Esta semana se ha pasado entre el viaje, la atención a algunos asuntos particulares y la vuelta a este “Carmen de Yaya”, al que en el inicio de la década pasada dediqué tiempo y habilidades, junto a alarifes trujillanos, para construir “nuestro rincón”, donde albergar vida y amores procurando desarrollar el arte de habitar en gestos y cuidados bondadosos; de modo que cuando puedo retornar a este lugar me inundo de esa continua dinámica del morir para vivir en el renacer para morir, que nos vitaliza y vitaliza a la vida.
Aun cuando ha mejorado la conectividad, todavía hay dificultades para la continuidad que algunas tareas requieren; sin embargo he podido recibir a través de las redes, informaciones y comentarios que diversos eventos suscitan y que muestran facetas de nuestra alma colectiva en esta hora nacional, inmersa también dentro de esta crisis de civilización en la cual estamos envueltos como humanidad.

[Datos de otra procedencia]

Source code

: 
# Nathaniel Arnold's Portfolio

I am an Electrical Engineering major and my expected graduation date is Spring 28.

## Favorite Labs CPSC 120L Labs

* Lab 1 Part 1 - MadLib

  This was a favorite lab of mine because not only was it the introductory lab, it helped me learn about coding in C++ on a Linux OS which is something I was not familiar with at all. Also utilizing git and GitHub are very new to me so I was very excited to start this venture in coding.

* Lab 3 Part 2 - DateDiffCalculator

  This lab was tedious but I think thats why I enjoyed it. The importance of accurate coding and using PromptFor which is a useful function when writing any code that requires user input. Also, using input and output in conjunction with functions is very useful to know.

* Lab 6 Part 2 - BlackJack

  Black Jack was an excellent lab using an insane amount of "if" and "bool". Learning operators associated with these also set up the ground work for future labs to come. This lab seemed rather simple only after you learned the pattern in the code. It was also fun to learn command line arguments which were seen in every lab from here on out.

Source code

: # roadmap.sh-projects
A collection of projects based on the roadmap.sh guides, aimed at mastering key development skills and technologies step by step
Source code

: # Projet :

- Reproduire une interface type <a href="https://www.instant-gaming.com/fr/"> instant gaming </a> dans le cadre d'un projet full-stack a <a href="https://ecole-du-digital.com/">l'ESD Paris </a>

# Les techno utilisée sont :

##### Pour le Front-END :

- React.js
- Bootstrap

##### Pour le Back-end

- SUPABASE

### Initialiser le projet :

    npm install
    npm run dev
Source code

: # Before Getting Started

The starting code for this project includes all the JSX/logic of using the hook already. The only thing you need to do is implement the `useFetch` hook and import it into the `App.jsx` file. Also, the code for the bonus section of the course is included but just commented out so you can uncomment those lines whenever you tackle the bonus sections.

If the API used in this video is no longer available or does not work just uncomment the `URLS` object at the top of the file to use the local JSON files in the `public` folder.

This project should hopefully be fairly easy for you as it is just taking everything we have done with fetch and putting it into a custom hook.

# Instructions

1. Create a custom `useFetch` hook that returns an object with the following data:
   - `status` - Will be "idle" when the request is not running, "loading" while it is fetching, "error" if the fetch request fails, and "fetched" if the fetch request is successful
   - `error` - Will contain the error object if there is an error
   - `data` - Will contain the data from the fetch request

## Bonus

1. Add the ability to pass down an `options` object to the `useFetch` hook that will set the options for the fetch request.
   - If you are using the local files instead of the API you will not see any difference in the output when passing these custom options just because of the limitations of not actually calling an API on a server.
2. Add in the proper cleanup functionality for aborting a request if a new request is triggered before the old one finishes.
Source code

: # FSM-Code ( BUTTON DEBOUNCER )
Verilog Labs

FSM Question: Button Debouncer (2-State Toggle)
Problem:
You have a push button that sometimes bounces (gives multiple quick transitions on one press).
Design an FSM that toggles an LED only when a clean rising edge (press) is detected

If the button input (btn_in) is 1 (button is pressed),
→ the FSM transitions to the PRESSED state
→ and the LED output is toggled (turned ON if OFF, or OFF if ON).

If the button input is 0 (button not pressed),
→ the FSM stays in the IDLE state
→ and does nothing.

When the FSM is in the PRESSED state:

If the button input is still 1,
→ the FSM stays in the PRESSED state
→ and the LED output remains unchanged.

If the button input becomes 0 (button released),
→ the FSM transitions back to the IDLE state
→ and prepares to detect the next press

Hoy cuando la billetera nacional, que había sido engordada con el oro petrolero, se diluye por los caminos perdidos de la economía monetaria en los asedios derivados de arrogantes hegemonías y manifiestas incompetencias de conducción, atravesar el paisaje de Venezuela en el trayecto del viaje hecho, nos da muestra patética de esa irracionalidad introducida por la “ilusión de riqueza” petrolera, que nos hizo olvidar la tierra como valor esencial donde darle arraigo a los legítimos sueños de grandeza con sentido humano para Venezuela.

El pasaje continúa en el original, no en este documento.